Page 11 - Payroll
P. 11
Timing & Taxation
of Self-Employed
Earnings
Because self-employed individuals have control over when and if they take home
earnings from a business, the IRS taxes the individual on the net earnings of the business
as of December 31st of each tax year. The business net income is taxed when earned, not
when taken home. The timing of distributions to the owner is irrelevant in determining
the tax due each year (as long as there is basis for such distributions, which is beyond the
scope of this booklet)
For Example, In Business to Make Money, LLC has the following earnings and
distributions for tax year ended December 31, 2020:
Gross sales from product: $200,000
Total business expenses: $75,000
NET INCOME FROM OPERATIONS: $125,000
Distributions to owner (total of $90,000 in 2020 plus an additional $15,000 in 2021):
$30,000 on March 18, 2020
$15,000 on July 2, 2020
$45,000 on October 21, 2020
$15,000 on January 7, 2021
To compute the amount of tax due on the owner's 2020 Form 1040, the details from
business operations will be shown on the Schedule C, which will then show a net profit
of $125,000 on the front of the Form 1040 to be included in the tax calculation for 2020.

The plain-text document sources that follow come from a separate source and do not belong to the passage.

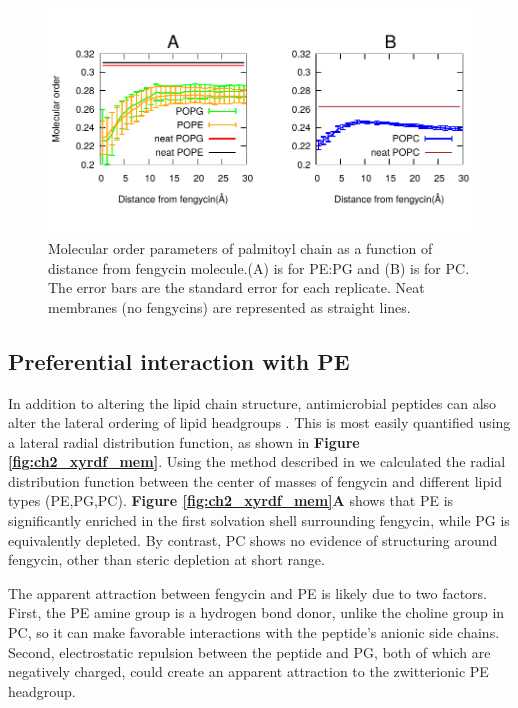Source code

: \begin{figure}
\centering
\includegraphics[width=1.0\textwidth]{chapter2_figs/dibmop_corr.pdf}
\caption{\label{fig:ch2_dibmop}Molecular order parameters of palmitoyl chain as a
function of distance from fengycin molecule.(A) is for PE:PG and (B) is for PC.
The error bars are the standard error for each replicate. Neat membranes (no
fengycins) are represented as straight lines.}
\end{figure}


\subsection{Preferential interaction with PE}
\label{subsec:xyrdf_feng_lipid}

In addition to altering the lipid chain structure, antimicrobial peptides can
also alter the lateral ordering of lipid headgroups .\cite{Epand2012,Epand2009}
 This is most easily quantified using a lateral
radial distribution function, as shown in \textbf{Figure \ref{fig:ch2_xyrdf_mem}}. Using the method described in \textbf{}
we calculated the radial distribution function between the center of masses of fengycin and different lipid types (PE,PG,PC).
\textbf{Figure \ref{fig:ch2_xyrdf_mem}A} shows that PE is significantly enriched in the first solvation shell surrounding fengycin,
while PG is equivalently depleted. By contrast, PC shows no evidence of structuring
around fengycin, other than steric depletion at short range.

The apparent attraction between fengycin and PE is likely due to two factors.
First, the PE amine group is a hydrogen bond donor, unlike the choline group in
PC, so it can make favorable interactions with the peptide's anionic side
chains.
Second, electrostatic repulsion between the peptide and PG, both of
which are negatively charged, could create an apparent attraction to the zwitterionic PE headgroup.


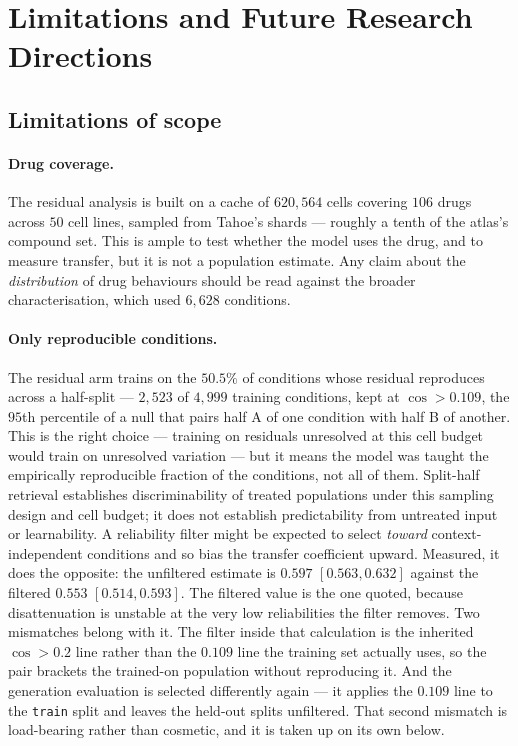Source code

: \section{Limitations and Future Research Directions}
\label{sec:limitations}

\subsection{Limitations of scope}

\paragraph{Drug coverage.} The residual analysis is built on a cache of $620{,}564$ cells covering
$106$ drugs across $50$ cell lines, sampled from Tahoe's shards --- roughly a tenth of the atlas's
compound set. This is ample to test whether the model uses the drug, and to measure transfer, but it
is not a population estimate. Any claim about the \emph{distribution} of drug behaviours should be
read against the broader characterisation, which used $6{,}628$ conditions.

\paragraph{Only reproducible conditions.} The residual arm trains on the $50.5\%$ of conditions whose
residual reproduces across a half-split --- $2{,}523$ of $4{,}999$ training conditions, kept at
$\cos > 0.109$, the $95$th percentile of a null that pairs half A of one condition with half B of
another. This is the right choice --- training on
residuals unresolved at this cell budget would train on unresolved variation --- but it means the
model was taught the empirically reproducible fraction of the conditions, not all of them.
Split-half retrieval establishes discriminability of treated populations under this sampling
design and cell budget; it does not establish predictability from untreated input or learnability.
A reliability filter might be expected to select \emph{toward} context-independent conditions and so bias the transfer coefficient upward. Measured, it does the opposite: the unfiltered estimate is $0.597$ \nolinebreak[3]$[0.563, 0.632]$ against the filtered $0.553$ \nolinebreak[3]$[0.514, 0.593]$. The filtered value is the one quoted, because disattenuation is unstable at the very low reliabilities the filter removes. Two mismatches belong with it. The filter inside that calculation is the inherited $\cos > 0.2$ line rather than the $0.109$ line the training set actually uses, so the pair brackets the trained-on population without reproducing it. And the generation evaluation is selected differently again --- it applies the $0.109$ line to the \texttt{train} split and leaves the held-out splits unfiltered. That second mismatch is load-bearing rather than cosmetic, and it is taken up on its own below.

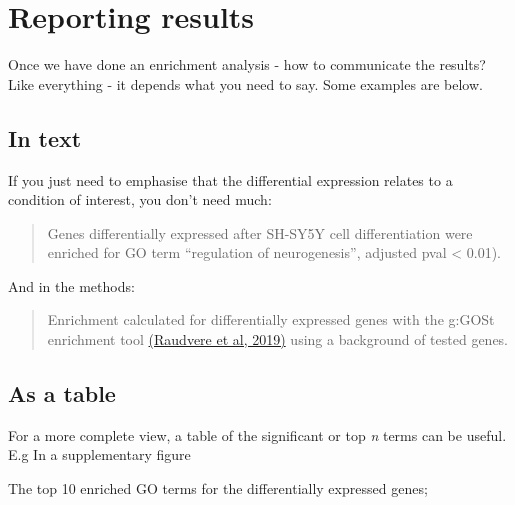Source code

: \documentclass[
]{book}
\begin{document}
\hypertarget{reporting-results}{%
\chapter{Reporting results}\label{reporting-results}}

Once we have done an enrichment analysis - how to communicate the results? Like everything - it depends what you need to say. Some examples are below.

\hypertarget{in-text}{%
\section{In text}\label{in-text}}

If you just need to emphasise that the differential expression relates to a condition of interest, you don't need much:

\begin{quote}
Genes differentially expressed after SH-SY5Y cell differentiation were enriched for GO term ``regulation of neurogenesis'', adjusted pval \textless{} 0.01).
\end{quote}

And in the methods:

\begin{quote}
Enrichment calculated for differentially expressed genes with the g:GOSt enrichment tool \href{https://academic.oup.com/nar/article/47/W1/W191/5486750}{(Raudvere et al, 2019)} using a background of tested genes.
\end{quote}

\hypertarget{as-a-table}{%
\section{As a table}\label{as-a-table}}

For a more complete view, a table of the significant or top \emph{n} terms can be useful. E.g In a supplementary figure

The top 10 enriched GO terms for the differentially expressed genes;
\end{document}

The owner will owe federal tax at their ordinary income tax rate, plus FICA (Social
Security & Medicare) tax on this amount, which should be covered by estimated tax
payments throughout the year.
NOTE: The amount and timing of the distributions to the owner or partners are not
relevant to the tax due calculation on the Form 1040. Although the timing of taxation
and distributions makes things confusing, this means there is no double taxation when
you take the $15,000 distribution in 2021. You already paid tax on that money on your
2020 tax return, as part of the $125,000 net income. You just hadn't taken it home yet.